Anticipating a lack of substantive response, I attended a group information session for 125 or so prospective students and asked questions there as well. The senior admissions officer who took the question declined to answer. I’ve never seen that before, and I’ve been to these sessions at dozens of schools over the years.
But really, why should an actor in a competitive market answer that question if a human doesn’t have to? If nothing is publicly available, the amount of industry-wide data on quality — happiness scores, customer satisfaction, learning rates, friendship returns, the strength of career networks — just the price list serves as a sign of excellence, at least to some consumers.
And thousands of applicants respond to the signal each year by volunteering to pay the list price, even though the school rejects most applicants. Or maybe they volunteer because Vanderbilt and schools like it reject most applicants.
So a $100,000 list price is not our highest priority outrage. The spectacle of wealthy people freely purchasing luxury services is nothing new, though it is a perfectly worthy object of investigation (and an understudied phenomenon by academics themselves, ahem).
What is a problem, then? Brent Joseph Evans, an associate professor of public policy and higher education in Vanderbilt’s college of education and human development, began his career as an admissions officer at the University of Virginia.
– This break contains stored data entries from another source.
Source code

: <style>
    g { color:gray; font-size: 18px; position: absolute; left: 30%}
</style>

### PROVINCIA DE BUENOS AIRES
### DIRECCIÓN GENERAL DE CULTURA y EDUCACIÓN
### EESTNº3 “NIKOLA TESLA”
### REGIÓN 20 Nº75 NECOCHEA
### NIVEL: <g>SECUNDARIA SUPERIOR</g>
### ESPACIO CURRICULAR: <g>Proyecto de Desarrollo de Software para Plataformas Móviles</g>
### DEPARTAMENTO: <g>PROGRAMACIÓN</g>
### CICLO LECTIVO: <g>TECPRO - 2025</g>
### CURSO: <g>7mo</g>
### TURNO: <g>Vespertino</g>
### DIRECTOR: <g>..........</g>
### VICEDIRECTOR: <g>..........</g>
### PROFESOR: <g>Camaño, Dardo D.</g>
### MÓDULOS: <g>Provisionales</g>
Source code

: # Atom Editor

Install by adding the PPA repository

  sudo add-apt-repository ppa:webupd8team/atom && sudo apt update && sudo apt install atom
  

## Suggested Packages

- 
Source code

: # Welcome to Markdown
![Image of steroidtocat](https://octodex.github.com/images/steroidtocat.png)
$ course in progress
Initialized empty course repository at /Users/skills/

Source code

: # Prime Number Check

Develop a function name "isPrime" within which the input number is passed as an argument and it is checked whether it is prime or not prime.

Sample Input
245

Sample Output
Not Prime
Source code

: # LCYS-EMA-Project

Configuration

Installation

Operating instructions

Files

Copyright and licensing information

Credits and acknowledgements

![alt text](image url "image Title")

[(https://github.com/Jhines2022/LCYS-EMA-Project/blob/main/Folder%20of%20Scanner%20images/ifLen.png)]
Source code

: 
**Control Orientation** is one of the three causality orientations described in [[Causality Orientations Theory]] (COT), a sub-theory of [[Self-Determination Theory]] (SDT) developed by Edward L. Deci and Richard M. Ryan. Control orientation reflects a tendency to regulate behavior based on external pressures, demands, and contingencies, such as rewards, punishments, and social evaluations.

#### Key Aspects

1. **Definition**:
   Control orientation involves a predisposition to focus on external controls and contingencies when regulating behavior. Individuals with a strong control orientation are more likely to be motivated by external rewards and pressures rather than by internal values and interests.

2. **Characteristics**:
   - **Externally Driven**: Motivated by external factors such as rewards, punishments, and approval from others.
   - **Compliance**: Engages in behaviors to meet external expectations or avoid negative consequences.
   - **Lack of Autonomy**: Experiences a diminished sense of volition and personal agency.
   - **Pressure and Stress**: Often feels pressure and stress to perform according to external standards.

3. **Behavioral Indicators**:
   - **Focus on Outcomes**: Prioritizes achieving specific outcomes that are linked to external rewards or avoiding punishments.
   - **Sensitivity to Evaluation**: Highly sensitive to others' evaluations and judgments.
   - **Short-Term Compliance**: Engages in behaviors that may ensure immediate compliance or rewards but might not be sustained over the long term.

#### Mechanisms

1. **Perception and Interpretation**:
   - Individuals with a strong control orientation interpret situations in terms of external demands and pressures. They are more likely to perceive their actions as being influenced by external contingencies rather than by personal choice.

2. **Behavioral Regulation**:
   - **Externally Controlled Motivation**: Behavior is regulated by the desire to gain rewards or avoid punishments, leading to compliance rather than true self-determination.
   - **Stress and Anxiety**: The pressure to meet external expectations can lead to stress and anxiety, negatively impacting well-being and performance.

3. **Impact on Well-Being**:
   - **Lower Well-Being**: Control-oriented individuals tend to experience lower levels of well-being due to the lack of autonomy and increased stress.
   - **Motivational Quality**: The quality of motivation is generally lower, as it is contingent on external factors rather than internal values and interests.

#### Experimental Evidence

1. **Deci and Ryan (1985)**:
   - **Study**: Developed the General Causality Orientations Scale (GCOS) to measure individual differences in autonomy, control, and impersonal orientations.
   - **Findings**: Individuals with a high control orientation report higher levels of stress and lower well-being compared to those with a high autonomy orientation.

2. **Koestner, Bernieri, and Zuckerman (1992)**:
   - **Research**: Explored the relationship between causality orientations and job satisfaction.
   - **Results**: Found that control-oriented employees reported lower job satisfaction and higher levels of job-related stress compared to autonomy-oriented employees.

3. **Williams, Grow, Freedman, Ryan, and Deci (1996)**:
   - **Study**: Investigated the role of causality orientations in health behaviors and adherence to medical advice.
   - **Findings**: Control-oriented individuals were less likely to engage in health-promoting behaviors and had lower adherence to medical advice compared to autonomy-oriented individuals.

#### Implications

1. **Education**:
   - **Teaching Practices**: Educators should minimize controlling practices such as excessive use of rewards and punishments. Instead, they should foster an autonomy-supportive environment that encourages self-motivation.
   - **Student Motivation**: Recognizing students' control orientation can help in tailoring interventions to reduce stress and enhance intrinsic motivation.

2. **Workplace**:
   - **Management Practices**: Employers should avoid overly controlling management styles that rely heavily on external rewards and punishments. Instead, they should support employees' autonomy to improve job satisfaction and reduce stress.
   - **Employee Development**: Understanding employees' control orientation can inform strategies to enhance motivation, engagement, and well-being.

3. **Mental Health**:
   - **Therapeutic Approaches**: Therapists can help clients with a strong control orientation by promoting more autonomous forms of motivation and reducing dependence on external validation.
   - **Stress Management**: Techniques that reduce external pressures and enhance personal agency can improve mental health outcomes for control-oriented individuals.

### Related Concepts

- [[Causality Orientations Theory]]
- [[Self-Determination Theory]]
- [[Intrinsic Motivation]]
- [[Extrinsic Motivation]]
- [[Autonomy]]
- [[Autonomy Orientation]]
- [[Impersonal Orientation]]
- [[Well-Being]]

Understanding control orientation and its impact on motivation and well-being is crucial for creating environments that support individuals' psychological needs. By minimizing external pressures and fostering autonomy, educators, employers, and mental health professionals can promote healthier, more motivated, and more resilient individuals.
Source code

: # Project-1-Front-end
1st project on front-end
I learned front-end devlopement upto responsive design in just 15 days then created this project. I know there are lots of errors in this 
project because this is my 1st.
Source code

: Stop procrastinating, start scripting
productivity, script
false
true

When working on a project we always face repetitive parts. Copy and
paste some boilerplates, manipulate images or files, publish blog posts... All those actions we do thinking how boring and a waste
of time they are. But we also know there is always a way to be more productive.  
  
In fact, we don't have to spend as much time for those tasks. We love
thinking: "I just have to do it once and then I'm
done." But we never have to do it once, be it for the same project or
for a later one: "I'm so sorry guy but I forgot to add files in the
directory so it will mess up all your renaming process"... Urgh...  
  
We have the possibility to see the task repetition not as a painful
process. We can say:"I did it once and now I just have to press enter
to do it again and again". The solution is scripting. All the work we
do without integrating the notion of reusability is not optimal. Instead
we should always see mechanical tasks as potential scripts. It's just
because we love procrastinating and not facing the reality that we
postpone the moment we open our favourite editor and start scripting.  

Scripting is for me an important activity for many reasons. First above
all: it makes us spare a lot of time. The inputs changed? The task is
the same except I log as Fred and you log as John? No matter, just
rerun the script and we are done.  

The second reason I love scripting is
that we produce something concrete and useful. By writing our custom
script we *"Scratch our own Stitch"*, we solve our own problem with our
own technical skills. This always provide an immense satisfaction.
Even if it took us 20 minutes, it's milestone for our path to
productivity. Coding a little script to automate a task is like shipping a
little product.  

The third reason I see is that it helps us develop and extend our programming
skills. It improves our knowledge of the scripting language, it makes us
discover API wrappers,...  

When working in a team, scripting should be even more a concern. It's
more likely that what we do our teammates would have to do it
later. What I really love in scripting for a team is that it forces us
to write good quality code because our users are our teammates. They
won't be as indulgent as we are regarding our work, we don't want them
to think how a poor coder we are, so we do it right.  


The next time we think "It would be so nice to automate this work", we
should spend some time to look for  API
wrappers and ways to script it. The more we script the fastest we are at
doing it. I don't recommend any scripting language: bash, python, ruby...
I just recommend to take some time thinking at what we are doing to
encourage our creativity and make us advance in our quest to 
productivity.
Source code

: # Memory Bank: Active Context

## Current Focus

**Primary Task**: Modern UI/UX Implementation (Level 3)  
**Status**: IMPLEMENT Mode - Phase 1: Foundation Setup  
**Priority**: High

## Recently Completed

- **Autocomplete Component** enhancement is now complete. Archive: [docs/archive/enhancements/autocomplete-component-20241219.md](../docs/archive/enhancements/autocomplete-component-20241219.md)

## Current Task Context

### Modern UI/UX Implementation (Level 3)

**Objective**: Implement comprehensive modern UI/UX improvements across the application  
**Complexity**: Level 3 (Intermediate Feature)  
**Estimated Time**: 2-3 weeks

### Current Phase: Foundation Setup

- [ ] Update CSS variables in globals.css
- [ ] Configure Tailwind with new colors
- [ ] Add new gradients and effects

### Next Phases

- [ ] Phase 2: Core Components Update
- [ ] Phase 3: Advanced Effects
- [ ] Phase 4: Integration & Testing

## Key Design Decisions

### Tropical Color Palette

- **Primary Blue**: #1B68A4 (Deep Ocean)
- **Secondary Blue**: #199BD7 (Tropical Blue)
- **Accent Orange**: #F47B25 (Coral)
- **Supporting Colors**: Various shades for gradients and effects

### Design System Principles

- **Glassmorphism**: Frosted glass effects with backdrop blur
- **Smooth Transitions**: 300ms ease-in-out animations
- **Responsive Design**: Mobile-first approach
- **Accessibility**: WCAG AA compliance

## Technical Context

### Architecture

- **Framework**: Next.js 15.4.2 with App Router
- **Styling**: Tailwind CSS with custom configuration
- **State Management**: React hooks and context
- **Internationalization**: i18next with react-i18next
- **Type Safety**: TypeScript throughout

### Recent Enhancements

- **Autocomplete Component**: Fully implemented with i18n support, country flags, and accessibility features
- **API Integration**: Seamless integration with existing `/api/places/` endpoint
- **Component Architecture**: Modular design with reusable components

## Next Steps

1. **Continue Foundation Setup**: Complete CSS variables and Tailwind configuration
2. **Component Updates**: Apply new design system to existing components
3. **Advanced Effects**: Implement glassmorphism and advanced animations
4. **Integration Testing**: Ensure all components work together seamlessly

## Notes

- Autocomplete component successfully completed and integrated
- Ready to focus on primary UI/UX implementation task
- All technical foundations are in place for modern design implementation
There, he sold the institution to New England boarding school students and teenagers in the Appalachian foothills.
The former group can pay $100,000 a year, even though many of them never make it into the Vanderbilts of the world in the first place. They will surely find their way somewhere.
But the last group? Professor Evans is concerned about their access to any school.
“We should care if they can get into a state university system at a low cost and find a well-paying career that can keep them in the middle class,” he said. “I think sometimes any tension over what elite colleges are doing takes us away from what we should care about as a society.”